Inilah sebabnya, semua masyarakat, pada
dasarnya, berwatak konservatif. Semua masyarakat akan cenderung menjaga
ketertiban dan “tata” (order) yang sudah berhasil ia tegakkan dengan susah
payah. Perubahan terhadap tata dan keteraturan, misalnya karena tuntutan zaman,
akan selalu membuat masyarakat khawatir dan cemas.
Apa yang disebut tata dan keteraturan dalam
masyarakat tentu harus didasarkan pada nilai lain yang sangat penting
kedudukannya dalam tegaknya setiap sistem kemasyarakatan. Nilai itu ialah
keadilan. Setiap tata atau keteraturan haruslah memenuhi satu syarat, yaitu,
dia haruslah tata dan keteraturan yang adil. Tata yang tidak adil, cepat atau
lambat, tentu akan rubuh, karena semua anggota dalam masyarakat itu akan
melakukan perlawanan terhadapnya. Hingga waktu tertentu, perlawanan bisa
dicegah.
Tetapi, perlawanan terhadap tata yang tak adil tak bisa dicegah untuk
selama-lamanya.
Yang menjadi soal, apa yang disebut “yang
adil” bukanlah barang yang mudah didefinisikan. Konsep tentang yang adil juga
tidak statis, tetapi bergerak terus. Tetapi, jika standar keadilan berubah
terus, bagaimana masyarakat bisa ditegakkan? Bangunan masyarakat, pada
akhirnya, toh membutuhkan fondasi yang tetap dan ajeg. Di sinilah, isu “teks”
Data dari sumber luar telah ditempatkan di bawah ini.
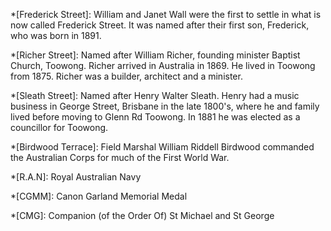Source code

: <!-- include this file in pages to make abbreviations show -->

*[Frederick Street]: William and Janet Wall were the first to settle in what is now called Frederick Street. It was named after their first son, Frederick, who was born in 1891. 

*[Richer Street]: Named after William Richer, founding minister Baptist Church, Toowong. Richer arrived in Australia in 1869. He lived in Toowong from 1875. Richer was a builder, architect and a minister.

*[Sleath Street]: Named after Henry Walter Sleath. Henry had a music business in George Street, Brisbane in the late 1800's, where he and family lived before moving to Glenn Rd Toowong. In 1881 he was elected as a councillor for Toowong.

*[Birdwood Terrace]: Field Marshal William Riddell Birdwood commanded the Australian Corps for much of the First World War.

*[R.A.N]: Royal Australian Navy

*[CGMM]: Canon Garland Memorial Medal

*[CMG]: Companion (of the Order Of) St Michael and St George
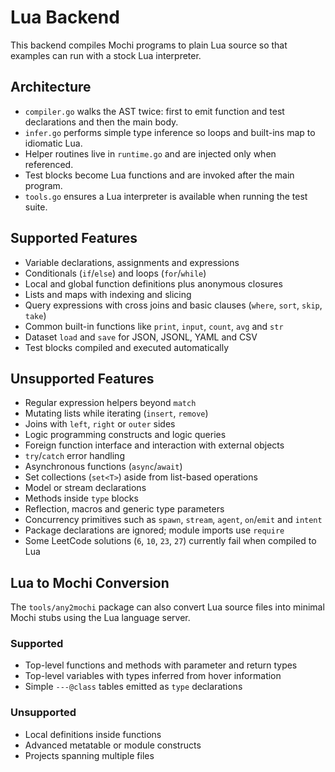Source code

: # Lua Backend

This backend compiles Mochi programs to plain Lua source so that examples can run with a stock Lua interpreter.

## Architecture

- `compiler.go` walks the AST twice: first to emit function and test declarations and then the main body.
- `infer.go` performs simple type inference so loops and built-ins map to idiomatic Lua.
- Helper routines live in `runtime.go` and are injected only when referenced.
- Test blocks become Lua functions and are invoked after the main program.
- `tools.go` ensures a Lua interpreter is available when running the test suite.

## Supported Features

- Variable declarations, assignments and expressions
- Conditionals (`if`/`else`) and loops (`for`/`while`)
- Local and global function definitions plus anonymous closures
- Lists and maps with indexing and slicing
- Query expressions with cross joins and basic clauses (`where`, `sort`, `skip`, `take`)
- Common built-in functions like `print`, `input`, `count`, `avg` and `str`
- Dataset `load` and `save` for JSON, JSONL, YAML and CSV
- Test blocks compiled and executed automatically

## Unsupported Features

- Regular expression helpers beyond `match`
- Mutating lists while iterating (`insert`, `remove`)
- Joins with `left`, `right` or `outer` sides
- Logic programming constructs and logic queries
- Foreign function interface and interaction with external objects
- `try`/`catch` error handling
- Asynchronous functions (`async`/`await`)
- Set collections (`set<T>`) aside from list-based operations
- Model or stream declarations
- Methods inside `type` blocks
- Reflection, macros and generic type parameters
- Concurrency primitives such as `spawn`, `stream`, `agent`, `on`/`emit` and `intent`
- Package declarations are ignored; module imports use `require`
- Some LeetCode solutions (`6`, `10`, `23`, `27`) currently fail when compiled to Lua

## Lua to Mochi Conversion

The `tools/any2mochi` package can also convert Lua source files into minimal
Mochi stubs using the Lua language server.

### Supported

- Top-level functions and methods with parameter and return types
- Top-level variables with types inferred from hover information
- Simple `---@class` tables emitted as `type` declarations

### Unsupported

- Local definitions inside functions
- Advanced metatable or module constructs
- Projects spanning multiple files
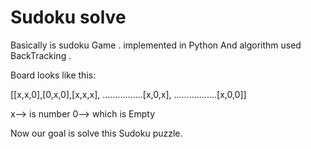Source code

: <h1> Sudoku solve </h1>

Basically is sudoku Game . implemented in Python And algorithm used BackTracking .

Board looks like this:

[[x,x,0],[0,x,0],[x,x,x],
 ................[x,0,x],
 .................[x,0,0]]
 
 x--> is number 
 0--> which is Empty 
 
 Now our goal is solve this Sudoku puzzle.
 
 
 
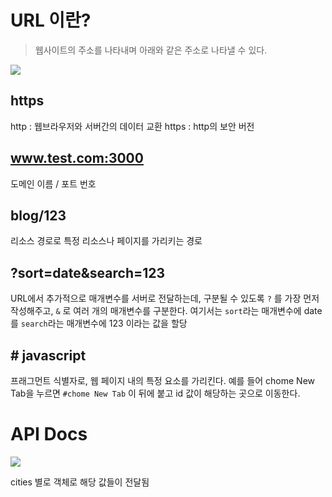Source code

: # URL 이란?
> 웹사이트의 주소를 나타내며 아래와 같은 주소로 나타낼 수 있다.

![](https://i.imgur.com/O8bej0t.png)

## https
http : 웹브라우저와 서버간의 데이터 교환
https : http의 보안 버전

## www.test.com:3000
도메인 이름 / 포트 번호
## blog/123
리소스 경로로 특정 리소스나 페이지를 가리키는 경로
## ?sort=date&search=123
URL에서 추가적으로 매개변수를 서버로 전달하는데, 구분될 수 있도록
`?` 를 가장 먼저 작성해주고, `&` 로 여러 개의 매개변수를 구분한다.
여기서는 `sort`라는 매개변수에 date를 `search`라는 매개변수에 123 이라는 값을 할당

## # javascript
프래그먼트 식별자로, 웹 페이지 내의 특정 요소를 가리킨다.
예를 들어 chome New Tab을 누르면 `#chome New Tab` 이 뒤에 붙고 id 값이 해당하는 곳으로 이동한다.

# API Docs
![](https://i.imgur.com/FlNMovs.png)

cities 별로 객체로 해당 값들이 전달됨
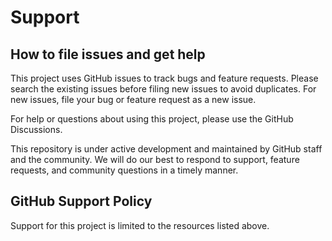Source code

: # Support

## How to file issues and get help

This project uses GitHub issues to track bugs and feature requests.
Please search the existing issues before filing new issues to avoid duplicates.
For new issues, file your bug or feature request as a new issue.

For help or questions about using this project, please use the GitHub Discussions.

This repository is under active development and maintained by GitHub staff and the community.
We will do our best to respond to support, feature requests, and community questions in a timely manner.

## GitHub Support Policy

Support for this project is limited to the resources listed above.
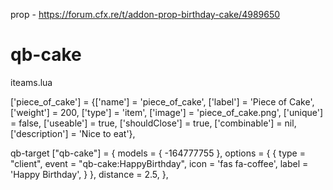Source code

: prop - https://forum.cfx.re/t/addon-prop-birthday-cake/4989650
# qb-cake
iteams.lua

['piece_of_cake'] 						 = {['name'] = 'piece_of_cake', 			 	  	  	['label'] = 'Piece of Cake', 	['weight'] = 200, 		['type'] = 'item', 		['image'] = 'piece_of_cake.png', 				['unique'] = false, 	['useable'] = true, 	['shouldClose'] = true,   ['combinable'] = nil,   ['description'] = 'Nice to eat'},


qb-target
["qb-cake"] = {
        models = {
            -164777755
        },
        options = {
            {
                type = "client",
                event = "qb-cake:HappyBirthday",
                icon = 'fas fa-coffee',
                label = 'Happy Birthday',
            }
        },
        distance = 2.5,
    },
masuk. Teks dibutuhkan oleh masyarakat karena mereka membutuhkan kepastian
tentang pengertian keadilan itu. Oleh karena Tuhan dianggap sebagai sumber
keadilan yang mutlak, maka teks yang bersumber dari Tuhan (disebut Kitab Suci)
dianggap sebagai penjamin konsep keadilan yang paling kokoh. Teks-teks sekular
(misalnya konstitusi modern) dianggap tak bisa memenuhi cita-cita ini.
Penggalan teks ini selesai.